_WHAT IS NEEDED:_
Reproduce the records exactly, but not the pictures.

_DATA SHOWN:_
-------

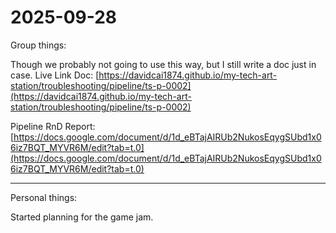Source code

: # 2025-09-28

Group things:

Though we probably not going to use this way, but I still write a doc just in case.
Live Link Doc:
[https://davidcai1874.github.io/my-tech-art-station/troubleshooting/pipeline/ts-p-0002](https://davidcai1874.github.io/my-tech-art-station/troubleshooting/pipeline/ts-p-0002)

Pipeline RnD Report:
[https://docs.google.com/document/d/1d_eBTajAIRUb2NukosEqygSUbd1x06iz7BQT_MYVR6M/edit?tab=t.0](https://docs.google.com/document/d/1d_eBTajAIRUb2NukosEqygSUbd1x06iz7BQT_MYVR6M/edit?tab=t.0)

***

Personal things:

Started planning for the game jam.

-------

_SOLUTION BELOW:_
Source code

: # 2025-09-28

Group things:

Though we probably not going to use this way, but I still write a doc just in case.
Live Link Doc:
[https://davidcai1874.github.io/my-tech-art-station/troubleshooting/pipeline/ts-p-0002](https://davidcai1874.github.io/my-tech-art-station/troubleshooting/pipeline/ts-p-0002)

Pipeline RnD Report:
[https://docs.google.com/document/d/1d_eBTajAIRUb2NukosEqygSUbd1x06iz7BQT_MYVR6M/edit?tab=t.0](https://docs.google.com/document/d/1d_eBTajAIRUb2NukosEqygSUbd1x06iz7BQT_MYVR6M/edit?tab=t.0)

***

Personal things:

Started planning for the game jam.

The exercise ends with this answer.